The primary objective of this study is to assess the impact of ambulatory monitoring systems
(AMS) integration (with active clinical alerts) versus standard care in deterioration
detection.
Secondary objectives include other deterioration detection and clinical outcomes, trial
progression outcomes, staff impact and alerting system performance, overall system
reliability and patient experience.
This study is a superiority feasibility randomised controlled trial with two-arm parallel
groups and 1:1 allocation ratio to compare the use of an ambulatory monitoring system with
standard care in hospitalised patients. This feasibility trial will be conducted not only to
assess the impact of AMS on early deterioration detection and other clinical outcomes but
also to explore recruitment rate, calculate required sample size, number of sites and
recruitment period for a full definitive RCT.
Participants will be recruited in one or more surgical wards inside Oxford University
Hospitals NHS Foundation Trust (to be decided during feasibility trial, dependant on
recruitment rate). Patients will be screened, recruited and participate in this study
throughout their hospital stay, no follow-up visits will be required.
The intervention consists in the use of AMS that also includes an alerting system.

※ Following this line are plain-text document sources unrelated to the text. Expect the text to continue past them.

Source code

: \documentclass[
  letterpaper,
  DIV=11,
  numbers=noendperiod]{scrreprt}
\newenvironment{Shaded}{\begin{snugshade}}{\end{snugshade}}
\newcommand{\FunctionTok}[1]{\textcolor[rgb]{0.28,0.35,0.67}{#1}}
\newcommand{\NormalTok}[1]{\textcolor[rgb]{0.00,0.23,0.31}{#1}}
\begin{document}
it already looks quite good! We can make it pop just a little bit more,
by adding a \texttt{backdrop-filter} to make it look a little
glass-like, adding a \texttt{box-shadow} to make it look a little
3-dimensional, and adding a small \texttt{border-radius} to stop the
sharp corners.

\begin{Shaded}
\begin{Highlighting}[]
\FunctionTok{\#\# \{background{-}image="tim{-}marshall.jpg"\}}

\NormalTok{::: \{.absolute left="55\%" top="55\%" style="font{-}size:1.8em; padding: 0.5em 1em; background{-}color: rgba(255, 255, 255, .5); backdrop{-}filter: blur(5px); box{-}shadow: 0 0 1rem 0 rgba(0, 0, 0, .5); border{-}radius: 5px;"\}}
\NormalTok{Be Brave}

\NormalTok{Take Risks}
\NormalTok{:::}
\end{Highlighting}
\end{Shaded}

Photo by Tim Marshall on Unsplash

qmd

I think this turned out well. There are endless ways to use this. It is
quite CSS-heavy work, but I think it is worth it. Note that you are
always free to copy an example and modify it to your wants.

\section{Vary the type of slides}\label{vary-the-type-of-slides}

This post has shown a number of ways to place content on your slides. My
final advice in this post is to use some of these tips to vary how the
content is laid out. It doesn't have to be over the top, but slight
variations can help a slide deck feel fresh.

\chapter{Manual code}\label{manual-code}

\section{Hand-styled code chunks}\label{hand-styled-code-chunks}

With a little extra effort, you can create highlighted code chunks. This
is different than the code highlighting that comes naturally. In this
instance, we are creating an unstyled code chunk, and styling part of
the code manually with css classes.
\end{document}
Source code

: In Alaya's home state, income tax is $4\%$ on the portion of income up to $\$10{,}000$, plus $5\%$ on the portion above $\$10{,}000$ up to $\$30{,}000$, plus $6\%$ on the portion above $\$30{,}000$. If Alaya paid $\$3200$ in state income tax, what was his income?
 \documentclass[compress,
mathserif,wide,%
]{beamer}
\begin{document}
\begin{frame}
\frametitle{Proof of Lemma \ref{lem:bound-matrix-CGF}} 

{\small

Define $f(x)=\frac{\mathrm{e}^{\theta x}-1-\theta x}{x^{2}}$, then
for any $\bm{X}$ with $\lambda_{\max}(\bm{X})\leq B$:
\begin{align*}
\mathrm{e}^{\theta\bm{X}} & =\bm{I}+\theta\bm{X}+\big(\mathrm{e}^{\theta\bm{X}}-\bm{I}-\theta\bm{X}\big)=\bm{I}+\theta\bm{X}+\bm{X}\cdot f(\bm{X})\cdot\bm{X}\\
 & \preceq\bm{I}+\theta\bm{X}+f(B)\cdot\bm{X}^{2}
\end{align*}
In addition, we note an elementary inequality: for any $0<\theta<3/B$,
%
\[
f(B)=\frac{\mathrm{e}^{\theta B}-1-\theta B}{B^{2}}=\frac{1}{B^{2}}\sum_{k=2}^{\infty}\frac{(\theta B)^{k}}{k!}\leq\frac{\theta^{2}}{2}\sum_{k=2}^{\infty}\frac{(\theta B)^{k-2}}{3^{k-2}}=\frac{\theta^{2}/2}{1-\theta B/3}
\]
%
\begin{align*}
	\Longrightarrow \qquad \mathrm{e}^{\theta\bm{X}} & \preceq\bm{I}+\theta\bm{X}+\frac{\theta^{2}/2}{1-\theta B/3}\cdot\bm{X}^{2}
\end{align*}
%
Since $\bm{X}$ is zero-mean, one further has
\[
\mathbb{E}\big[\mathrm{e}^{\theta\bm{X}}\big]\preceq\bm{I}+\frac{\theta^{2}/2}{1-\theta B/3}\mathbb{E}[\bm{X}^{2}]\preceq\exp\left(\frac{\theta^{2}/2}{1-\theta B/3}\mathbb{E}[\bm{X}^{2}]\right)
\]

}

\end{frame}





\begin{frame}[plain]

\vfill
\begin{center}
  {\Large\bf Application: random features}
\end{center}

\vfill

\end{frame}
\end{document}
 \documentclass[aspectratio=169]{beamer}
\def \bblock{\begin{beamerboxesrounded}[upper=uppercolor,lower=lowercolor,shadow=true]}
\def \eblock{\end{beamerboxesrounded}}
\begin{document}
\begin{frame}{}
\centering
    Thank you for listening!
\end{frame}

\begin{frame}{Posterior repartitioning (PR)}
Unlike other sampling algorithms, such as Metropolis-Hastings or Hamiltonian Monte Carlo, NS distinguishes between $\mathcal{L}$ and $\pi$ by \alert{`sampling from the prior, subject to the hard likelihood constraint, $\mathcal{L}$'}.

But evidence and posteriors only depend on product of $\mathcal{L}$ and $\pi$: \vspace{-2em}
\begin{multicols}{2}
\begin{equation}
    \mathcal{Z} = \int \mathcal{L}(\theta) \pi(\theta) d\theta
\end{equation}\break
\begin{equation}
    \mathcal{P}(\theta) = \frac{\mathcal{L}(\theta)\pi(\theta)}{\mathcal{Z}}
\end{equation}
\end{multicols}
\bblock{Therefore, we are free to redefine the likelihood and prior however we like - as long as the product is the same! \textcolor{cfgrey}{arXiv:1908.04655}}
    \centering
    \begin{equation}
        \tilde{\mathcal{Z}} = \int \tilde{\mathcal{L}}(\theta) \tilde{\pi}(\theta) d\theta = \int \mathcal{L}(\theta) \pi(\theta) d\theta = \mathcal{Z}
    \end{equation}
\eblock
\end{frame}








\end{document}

Participants will wear one pulse oximeter (WristOx2 3150 OEM BLE, shorted to "Nonin",
hereafter) measuring pulse rate (PR) and oxygen saturation (SpO2), one chest patch
(VitalPatch) that will continuously measure their heart rate (HR), respiratory rate (RR),
temperature,; and one A&D UA-1200 BLE Blood Pressure device, intermittently measuring
systolic and diastolic blood pressure, and pulse rate. Clinical staff will be able to access
and interact with real-time vital signs through a dashboard style display and will be alerted
via a hand-held device, and/or dashboard, according to the patient's EWS score.
The control group will also be fitted with these devices. However, clinical staff will not be
able to access the dashboard display or receive alerts.
The trial will include a calibration period inside a surgical unit were the investigators
will refine out alerting system. During this period the investigaotors will optimise our
alerts through continuous analysis and feedback from the relevant clinical teams.
Randomisation will still be conducted during this period.
This feasibility trial will be conducted in surgical units at the John Radcliffe Hospital,
Oxford University Hospitals (OUH) NHS Foundation Trust. This will:
Assess the feasibility of a definitive RCT
Support sample size calculation for full study
Assess recruitment rate and the need for inclusion of more wards inside OUH.Staff focus
groups or interviews will be held to gather feedback on the system which may inform
further refinements, including usability, perceived effect on workload and
appropriateness of alerts.
Multi-professionals staff interviews with be held to assess staff perception of the
acceptability of the system in clinical practice. Patients interviews will be held with
patient who have worn the monitoring, to gain their perceptions of the system, including
wearability, sense of safety and potential improvements.